#### [Aim of the exercise]
The data below holds the lines to copy: everything from the line containing "the program work." to the line containing "For the explicit", both ends included, set down exactly.

#### [Listed entries]
- - - - - - -

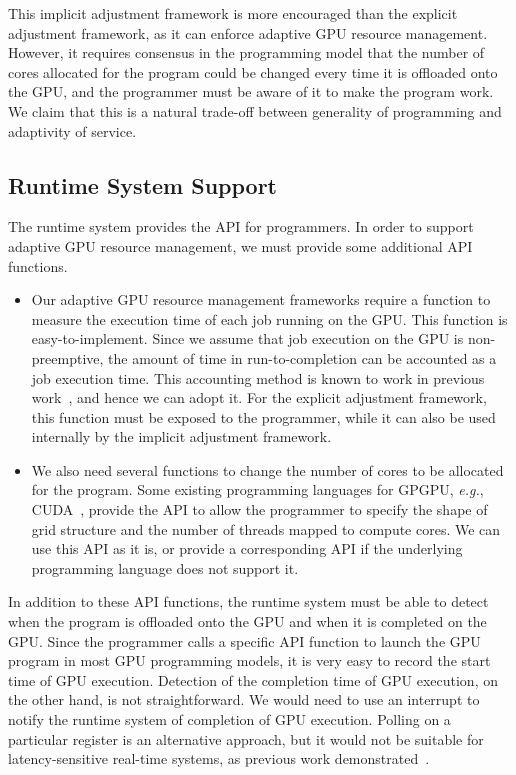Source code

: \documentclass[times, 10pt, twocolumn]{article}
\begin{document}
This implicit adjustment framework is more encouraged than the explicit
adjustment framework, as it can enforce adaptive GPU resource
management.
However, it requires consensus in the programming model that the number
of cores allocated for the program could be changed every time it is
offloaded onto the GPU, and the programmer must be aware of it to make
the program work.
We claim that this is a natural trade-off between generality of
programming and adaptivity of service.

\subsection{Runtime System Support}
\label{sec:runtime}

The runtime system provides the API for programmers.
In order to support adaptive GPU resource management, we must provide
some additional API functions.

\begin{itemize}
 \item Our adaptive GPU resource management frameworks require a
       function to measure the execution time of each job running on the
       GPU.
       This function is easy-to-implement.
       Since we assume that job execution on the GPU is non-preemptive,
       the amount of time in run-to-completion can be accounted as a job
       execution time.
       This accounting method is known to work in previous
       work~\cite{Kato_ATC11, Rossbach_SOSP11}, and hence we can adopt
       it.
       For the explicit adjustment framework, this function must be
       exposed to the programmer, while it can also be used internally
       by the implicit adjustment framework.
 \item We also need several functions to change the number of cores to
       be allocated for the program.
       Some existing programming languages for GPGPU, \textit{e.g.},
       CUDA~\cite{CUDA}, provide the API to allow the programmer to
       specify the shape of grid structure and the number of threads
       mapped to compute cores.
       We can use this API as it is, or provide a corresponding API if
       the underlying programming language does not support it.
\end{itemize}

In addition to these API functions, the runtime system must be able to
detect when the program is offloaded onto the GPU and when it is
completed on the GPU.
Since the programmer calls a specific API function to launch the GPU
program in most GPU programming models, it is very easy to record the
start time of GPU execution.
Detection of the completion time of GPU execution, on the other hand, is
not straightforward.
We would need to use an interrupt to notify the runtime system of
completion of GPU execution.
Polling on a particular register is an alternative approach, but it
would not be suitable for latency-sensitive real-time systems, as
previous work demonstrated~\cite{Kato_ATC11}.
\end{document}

- - - - - - -

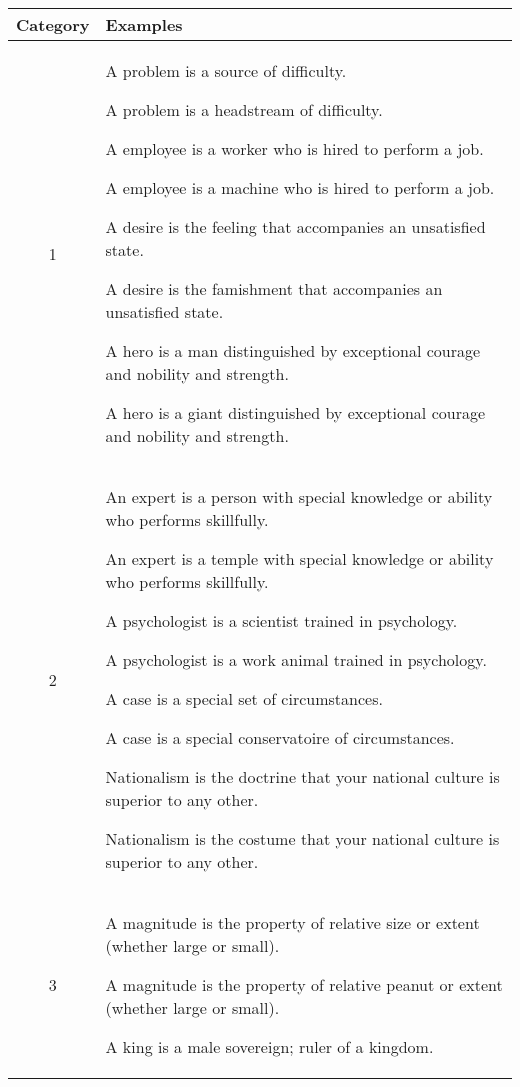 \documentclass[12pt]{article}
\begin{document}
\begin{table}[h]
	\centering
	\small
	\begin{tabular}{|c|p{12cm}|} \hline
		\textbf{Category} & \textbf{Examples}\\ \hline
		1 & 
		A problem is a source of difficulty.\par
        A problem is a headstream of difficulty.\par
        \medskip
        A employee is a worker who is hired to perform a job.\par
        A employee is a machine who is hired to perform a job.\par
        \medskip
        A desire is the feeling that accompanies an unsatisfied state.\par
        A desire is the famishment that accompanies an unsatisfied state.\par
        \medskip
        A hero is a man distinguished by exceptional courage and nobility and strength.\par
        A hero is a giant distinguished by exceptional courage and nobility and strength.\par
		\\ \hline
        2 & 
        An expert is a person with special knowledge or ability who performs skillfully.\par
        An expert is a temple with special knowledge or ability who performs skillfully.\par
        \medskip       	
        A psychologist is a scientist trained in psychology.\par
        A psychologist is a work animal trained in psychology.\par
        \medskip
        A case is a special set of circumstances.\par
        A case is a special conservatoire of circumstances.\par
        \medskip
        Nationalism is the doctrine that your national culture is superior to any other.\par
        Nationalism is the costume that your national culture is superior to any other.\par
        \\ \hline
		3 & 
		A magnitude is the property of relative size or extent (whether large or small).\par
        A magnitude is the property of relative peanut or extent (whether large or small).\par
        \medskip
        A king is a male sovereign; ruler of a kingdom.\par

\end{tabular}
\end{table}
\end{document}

- - - - - - -

#### [Answer box]
the program work.
We claim that this is a natural trade-off between generality of
programming and adaptivity of service.

\subsection{Runtime System Support}
\label{sec:runtime}

The runtime system provides the API for programmers.
In order to support adaptive GPU resource management, we must provide
some additional API functions.

\begin{itemize}
 \item Our adaptive GPU resource management frameworks require a
       function to measure the execution time of each job running on the
       GPU.
       This function is easy-to-implement.
       Since we assume that job execution on the GPU is non-preemptive,
       the amount of time in run-to-completion can be accounted as a job
       execution time.
       This accounting method is known to work in previous
       work~\cite{Kato_ATC11, Rossbach_SOSP11}, and hence we can adopt
       it.
       For the explicit adjustment framework, this function must be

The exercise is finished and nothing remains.